## Task prompt
Below is a listing. Quote from it, exactly, the lines from the one containing "referenced by the" down to the one containing "the descriptor, and", both ends included, and nothing else.

## Records shown

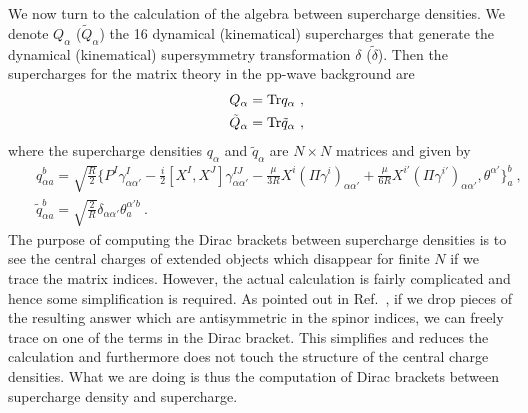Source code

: \documentclass[a4paper,12pt]{article}
\begin{document}
We now turn to the calculation of the algebra between supercharge
densities.  We denote $Q_\alpha$ ($\tilde{Q}_\alpha$) the 16 dynamical
(kinematical) supercharges that generate the dynamical (kinematical)
supersymmetry transformation $\delta$ ($\tilde{\delta}$). Then the
supercharges for the matrix theory in the pp-wave background are
\begin{eqnarray}
 & & Q_\alpha = {\rm Tr} q_\alpha~, \nonumber \\
 & & \tilde{Q}_\alpha = {\rm Tr} \tilde{q}_\alpha~,
\end{eqnarray}
where the supercharge densities $q_\alpha$ and $\tilde{q}_\alpha$
are $N\times N$ matrices and given by
\begin{eqnarray}
& & q_{\alpha a}^b = \sqrt{\frac{R}{2}} \bigg\{ P^I
\gamma^I_{\alpha \alpha'} - \frac{i}{2} [ X^I, X^J]
\gamma^{IJ}_{\alpha \alpha'} - \frac{\mu}{3R} X^i (\Pi
\gamma^i)_{\alpha \alpha'} + \frac{\mu}{6R} X^{i'} (\Pi
\gamma^{i'})_{\alpha \alpha'}, \theta^{\alpha'} \bigg\}^b_a~,
                                        \nonumber \\
& & \tilde{q}_{\alpha a}^b = \sqrt{\frac{2}{R}} \delta_{\alpha
\alpha'} \theta^{\alpha' b}_a~.
\end{eqnarray}
The purpose of computing the Dirac brackets between supercharge
densities is to see the central charges of extended objects which
disappear for finite $N$ if we trace the matrix indices.  However, the
actual calculation is fairly complicated and hence some simplification
is required.  As pointed out in Ref.~\cite{ban157}, if we drop pieces
of the resulting answer which are antisymmetric in the spinor indices,
we can freely trace on one of the terms in the Dirac bracket.  This
simplifies and reduces the calculation and furthermore does not touch
the structure of the central charge densities. What we are doing is
thus the computation of Dirac brackets between supercharge density and
supercharge.
\end{document}

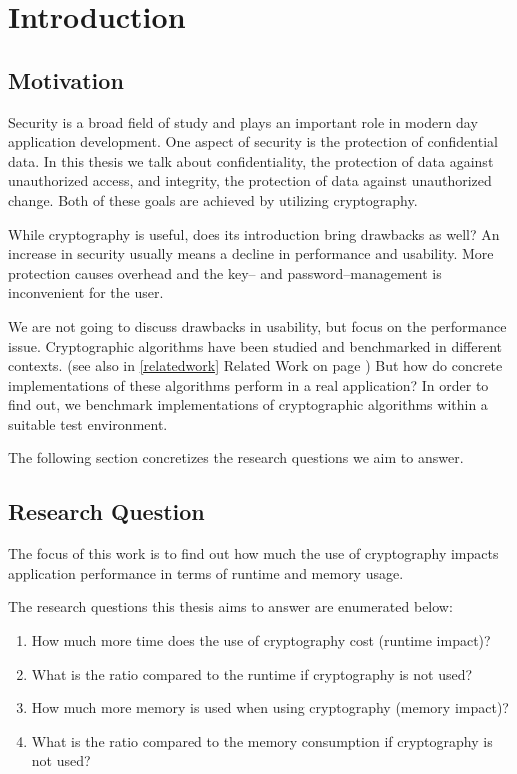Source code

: \chapter{Introduction}

\section{Motivation}

Security is a broad field of study and plays an important role in modern day application development.
One aspect of security is the protection of confidential data.
In this thesis we talk about confidentiality, the protection of data against unauthorized access, and integrity, the protection of data against unauthorized change.
Both of these goals are achieved by utilizing cryptography.

While cryptography is useful, does its introduction bring drawbacks as well?
An increase in security usually means a decline in performance and usability.
More protection causes overhead and the key-- and password--management is inconvenient for the user.

We are not going to discuss drawbacks in usability, but focus on the performance issue.
Cryptographic algorithms have been studied and benchmarked in different contexts.\cite{thakur2011aes,Gupta:2002:PAE:570681.570691} (see also in \ref{relatedwork} Related Work on page \pageref{relatedwork})
But how do concrete implementations of these algorithms perform in a real application?
In order to find out, we benchmark implementations of cryptographic algorithms within a suitable test environment.

The following section concretizes the research questions we aim to answer.

\section{Research Question}

The focus of this work is to find out how much the use of cryptography
impacts application performance in terms of runtime and memory
usage.

The research questions this thesis aims to answer are enumerated below:

\begin{enumerate}
\def\labelenumi{\arabic{enumi}.}
\tightlist
\item
  How much more time does the use of cryptography cost (runtime impact)?
\item
  What is the ratio compared to the runtime if cryptography is not used?
\item
  How much more memory is used when using cryptography (memory impact)?
\item
  What is the ratio compared to the memory consumption if cryptography
  is not used?
\end{enumerate}

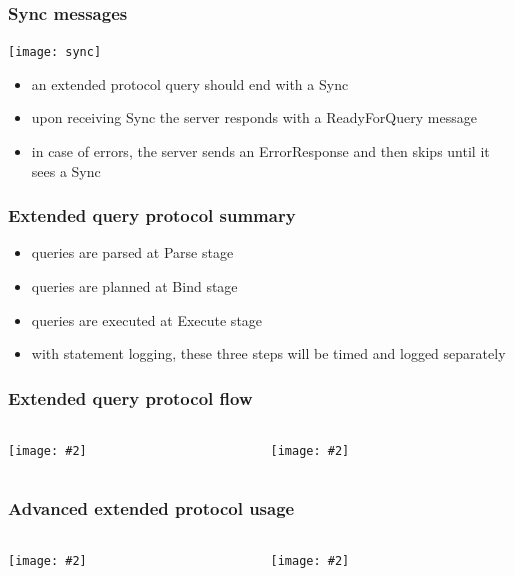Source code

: \documentclass{beamer}
\newcommand{\mscdiagram}[2][1]{
  \begin{center}
    \texttt{[image: \#2]}
  \end{center}
}
\begin{document}
\begin{frame}
  \frametitle{Sync messages}

  \begin{center}
    \texttt{[image: sync]}
  \end{center}

  \begin{itemize}
  \item an extended protocol query should end with a Sync
  \item upon receiving Sync the server responds with a ReadyForQuery message
  \item in case of errors, the server sends an ErrorResponse and then skips
    until it sees a Sync
  \end{itemize}
\end{frame}

\begin{frame}
  \frametitle{Extended query protocol summary}

  \begin{itemize}
  \item queries are \alert{parsed} at Parse stage
  \item queries are \alert{planned} at Bind stage
  \item queries are \alert{executed} at Execute stage
  \item with statement logging, these three steps will be \alert{timed} and
    \alert{logged separately}
  \end{itemize}
\end{frame}

\begin{frame}
  \frametitle{Extended query protocol flow}

  \begin{columns}[onlytextwidth]
    \begin{column}{0.5\textwidth}
      \mscdiagram[0.4]{extended-query-protocol-1}
    \end{column}
    \begin{column}{0.5\textwidth}
      \mscdiagram[0.4]{extended-query-protocol-2}
    \end{column}
  \end{columns}
\end{frame}

\begin{frame}
  \frametitle{Advanced extended protocol usage}

  \begin{columns}[onlytextwidth]
    \begin{column}{0.5\textwidth}
      \mscdiagram[0.4]{extended-query-protocol-adv-1}
    \end{column}
    \begin{column}{0.5\textwidth}
      \mscdiagram[0.4]{extended-query-protocol-adv-2}
    \end{column}
  \end{columns}
\end{frame}
\end{document}
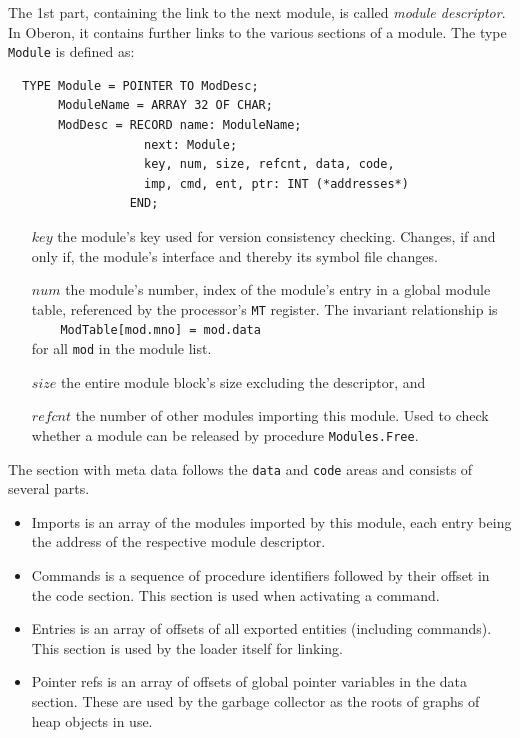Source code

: The 1st part, containing the link to the next module, is called \emph{module descriptor}.
In Oberon, it contains further links to the various sections of a module.
The type \verb|Module| is defined as:
\begin{verbatim}
  TYPE Module = POINTER TO ModDesc;
       ModuleName = ARRAY 32 OF CHAR;
       ModDesc = RECORD name: ModuleName;
                   next: Module;
                   key, num, size, refcnt, data, code,
                   imp, cmd, ent, ptr: INT (*addresses*)
                 END;
\end{verbatim}
\begin{itemize}
  \item[$key$] the module's key used for version consistency checking.
    Changes, if and only if, the module's interface and thereby its symbol file changes.
  \item[$num$] the module's number, index of the module's entry in a global module table,
    referenced by the processor's \verb|MT| register. The invariant relationship is \\
    \verb|    ModTable[mod.mno] = mod.data| \\ for all \verb|mod| in the module list.
  \item[$size$] the entire module block's size excluding the descriptor, and
  \item[$re\!f\!cnt$] the number of other modules importing this module.
    Used to check whether a module can be released by procedure \verb|Modules.Free|.
\end{itemize}
The section with meta data follows the \verb|data| and \verb|code| areas
and consists of several parts.
\begin{itemize}
  \item Imports is an array of the modules imported by this module,
    each entry being the address of the respective module descriptor.
  \item Commands is a sequence of procedure identifiers followed by their offset in the code section.
    This section is used when activating a command.
  \item Entries is an array of offsets of all exported entities (including commands).
    This section is used by the loader itself for linking.
  \item Pointer refs is an array of offsets of global pointer variables in the data section.
    These are used by the garbage collector as the roots of graphs of heap objects in use.
\end{itemize}
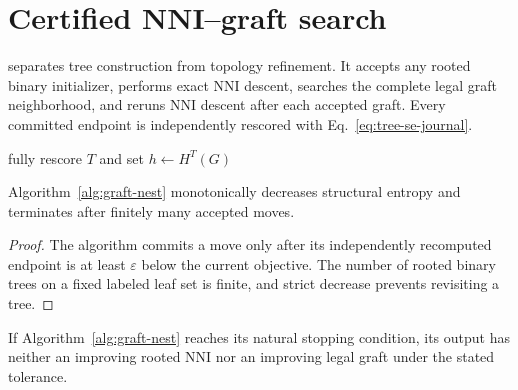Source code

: \section{Certified NNI--graft search}\label{sec:algorithm}

\GNEST separates tree construction from topology refinement. It accepts any
rooted binary initializer, performs exact NNI descent, searches the complete
legal graft neighborhood, and reruns NNI descent after each accepted graft.
Every committed endpoint is independently rescored with
Eq.~\eqref{eq:tree-se-journal}.

\begin{algorithm}[t]
\caption{Exact certified NNI--graft refinement}\label{alg:graft-nest}
fully rescore $T$ and set $h\leftarrow H^T(G)$\;
\end{algorithm}

\begin{proposition}\label{prop:termination}
Algorithm~\ref{alg:graft-nest} monotonically decreases structural entropy and
terminates after finitely many accepted moves.
\end{proposition}

\begin{proof}
The algorithm commits a move only after its independently recomputed endpoint
is at least $\varepsilon$ below the current objective. The number of rooted
binary trees on a fixed labeled leaf set is finite, and strict decrease
prevents revisiting a tree.
\end{proof}

\begin{proposition}\label{prop:union-cert}
If Algorithm~\ref{alg:graft-nest} reaches its natural stopping condition, its
output has neither an improving rooted NNI nor an improving legal graft under
the stated tolerance.
\end{proposition}

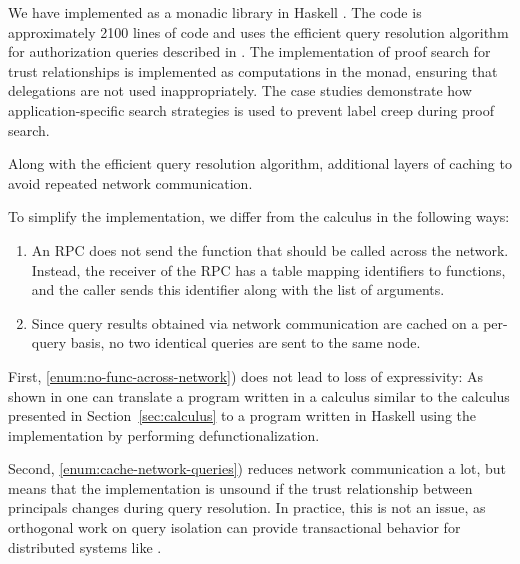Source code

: We have implemented \lang{} as a monadic library in Haskell \cite{flamiolib}. The code is approximately 2100 lines of code and uses the efficient query resolution algorithm for authorization queries described in \cite{Arden:2015:FA:2859845.2859998}. The implementation of proof search for trust relationships is implemented as computations in the \lang{} monad, ensuring that delegations are not used inappropriately. The case studies demonstrate how application-specific search strategies is used to prevent label creep during proof search.

Along with the efficient query resolution algorithm, additional layers of caching to avoid repeated network communication. %

To simplify the implementation, we differ from the calculus in the following ways:
\begin{enumerate}
    \item \label{enum:no-func-across-network} An RPC does not send the function that should be called across the network. Instead, the receiver of the RPC has a table mapping identifiers to functions, and the caller sends this identifier along with the list of arguments.
    \item \label{enum:cache-network-queries} Since query results obtained via network communication are cached on a per-query basis, no two identical queries are sent to the same node.
\end{enumerate}

First, \ref{enum:no-func-across-network}) does not lead to loss of expressivity:  As shown in \cite{Cooper:2009:RC:1599410.1599439} one can translate a program written in a calculus similar to the calculus presented in Section~\ref{sec:calculus} to a program written in Haskell using the \lang{} implementation by performing defunctionalization.

Second, \ref{enum:cache-network-queries}) reduces network communication a lot, but means that the implementation is unsound if the trust relationship between principals changes during query resolution. In practice, this is not an issue, as orthogonal work on query isolation \cite{Liu:2009:FPS:1629575.1629606} can provide transactional behavior for distributed systems like \lang.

## Result of this exercise
    referenced by the processor's \verb|MT| register. The invariant relationship is \\
    \verb|    ModTable[mod.mno] = mod.data| \\ for all \verb|mod| in the module list.
  \item[$size$] the entire module block's size excluding the descriptor, and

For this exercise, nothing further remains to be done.